SERVICES
Building a Solar Flare Grid Impact Engine on Databricks – The Databricks Hackathon Journey That Earned 2nd Place Globally
I recently entered the Databricks Free Edition Hackathon 2025, which challenged participants to build an end-to-end data engineering solution using Databricks Free Edition. I built a Theoretical Solar Flare Grid Impact Intelligence System that combines NASA space weather data with power grid monitoring to predict potential blackouts.
Finding the Problem
Hackathons give you the freedom to approach problems from different angles. Most of the time you’re handed a problem and asked to solve it, but with a broad scope I decided to flip that – find interesting data first and then discover what problem it could solve.

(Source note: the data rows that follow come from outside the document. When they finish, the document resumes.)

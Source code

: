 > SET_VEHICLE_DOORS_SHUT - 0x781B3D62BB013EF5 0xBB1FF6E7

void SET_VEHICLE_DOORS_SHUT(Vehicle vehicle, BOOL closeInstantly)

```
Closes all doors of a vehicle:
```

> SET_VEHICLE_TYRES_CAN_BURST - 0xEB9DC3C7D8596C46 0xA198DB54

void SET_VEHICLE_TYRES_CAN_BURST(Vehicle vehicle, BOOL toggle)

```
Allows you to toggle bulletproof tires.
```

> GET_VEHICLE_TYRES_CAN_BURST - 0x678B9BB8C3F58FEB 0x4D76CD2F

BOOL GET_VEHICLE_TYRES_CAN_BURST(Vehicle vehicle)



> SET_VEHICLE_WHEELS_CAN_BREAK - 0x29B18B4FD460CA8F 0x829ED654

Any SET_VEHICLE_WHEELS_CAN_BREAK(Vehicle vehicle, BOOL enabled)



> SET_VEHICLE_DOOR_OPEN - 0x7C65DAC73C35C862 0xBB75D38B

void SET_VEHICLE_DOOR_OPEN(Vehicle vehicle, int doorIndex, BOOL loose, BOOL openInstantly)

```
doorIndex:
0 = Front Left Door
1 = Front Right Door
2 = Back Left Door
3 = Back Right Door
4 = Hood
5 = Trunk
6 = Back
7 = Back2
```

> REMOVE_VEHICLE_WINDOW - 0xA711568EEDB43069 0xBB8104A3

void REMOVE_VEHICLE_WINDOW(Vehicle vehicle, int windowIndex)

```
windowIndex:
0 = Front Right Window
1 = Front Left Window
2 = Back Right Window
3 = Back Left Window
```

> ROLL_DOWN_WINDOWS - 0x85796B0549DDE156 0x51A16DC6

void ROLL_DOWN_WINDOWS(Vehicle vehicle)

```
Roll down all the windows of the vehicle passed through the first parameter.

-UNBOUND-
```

I’m drawn to data engineering because I like understanding how systems work, and that curiosity extends to physics in my spare time. Solar flares seemed like fascinating territory to explore. I’m no expert, but I knew they can cause serious problems for electrical grids, especially aging infrastructure. The question formed: what if we could predict these events days in advance and help grid operators prepare?
Building the Solution
The solution needed to ingest real-world data, make sense of it, and make it accessible to people who aren’t data engineers or analysts.
The Data Pipeline
I built the entire pipeline on Databricks Free Edition using Delta Live Tables with a medallion architecture:
Bronze Layer – Raw data ingestion using Auto Loader:
- NASA space weather observations (solar flare classifications, intensity, timing)
- Power grid fault detection training data (voltage, current, temperature, equipment health scores)
Silver Layer – Data quality and enrichment:
- Used @dlt.expect_or_drop() to validate timestamps, flare classifications, voltage ranges, and temperature limits
- Added severity classifications and temporal features
- This is where things get cleaned up and ready for analysis
Gold Layer – Business-ready analytics:
- Created correlation tables joining solar and grid data by date
- Added temporal lag features (same-day, next-day, 2-3 days later) because geomagnetic storms may not hit infrastructure instantly
- Built ML-enriched tables with predictions and probability forecasts
The model creates scenario-based predictions ranging from “Quiet Sun” (minimal impact) to “Severe X-class storms” (catastrophic potential), with expected fault counts, risk levels, operational recommendations, and probability estimates.
Making It Accessible
AI/BI Genie turned out to be the key to making this usable. I pre-computed all the predictions, risk assessments, and recommendations into gold tables, then let Genie handle the natural language interface allowing grid operators to query and visualise the data without the need for code.
Operators can ask questions like:
- “What happens if we get a severe X-class solar storm tomorrow?”
- “Show me the most likely solar scenarios for the next 7 days”
- “At what flare intensity should we activate emergency protocols?”
- “Visualize daily faults and types”
Genie also allows you to set up suggested questions and add descriptions to guide users toward the most relevant queries. This means operators can get started immediately with pre-configured questions tailored to their workflow, without needing to know what questions to ask in the first place.
What Grid Operators Get
The final system provides:
- 7-day forecasts with probability estimates for different solar scenarios
- Clear risk thresholds – when to escalate from routine monitoring to emergency protocols
- Specific action plans – concrete steps like “pre-position repair crews at substations” or “alert hospitals about potential outages”
- Anomaly detection – flags unusual patterns that need investigation
- Natural language queries via Genie
The Tech Stack
Built entirely on Databricks Free Edition:
- Delta Live Tables for pipeline orchestration
- Auto Loader for streaming data ingestion
- PySpark for data transformations
- AI/BI Genie for natural language queries
- Python ML libraries (RandomForest) for predictive modeling
The Journey
This hackathon gave me the freedom to work backwards – starting with fascinating data and discovering a problem worth solving. It’s not the typical workflow, but it’s a reminder of why data engineering is interesting: curiosity about how systems work and the drive to build solutions that could make a difference.
The tight timeframe was actually a benefit. Between coming up with an idea, building it, filming a demo (and deciding what to actually fit into max 5 minutes!), learning video editing for the first time, there wasn’t room for overthinking. The time constraint forces you to think about the most efficient way to build something rather than sitting in decision paralysis.
I’ve always worked on the premise that if something seems convoluted, there’s probably a simpler approach or if something seems arduous, there’s surely got to be an easier way. The Databricks tools aligned perfectly with that philosophy. Building what could be a complex Grid Impact Intelligence System was made simply and efficiently – Delta Live Tables handled the pipeline orchestration declaratively, Auto Loader managed streaming ingestion automatically, and Genie turned complex queries into natural language. What could have been weeks of infrastructure setup and query optimization became days of focusing on the actual problem. The tools did the heavy lifting so I could focus on solving the problem (albeit a problem that I created!).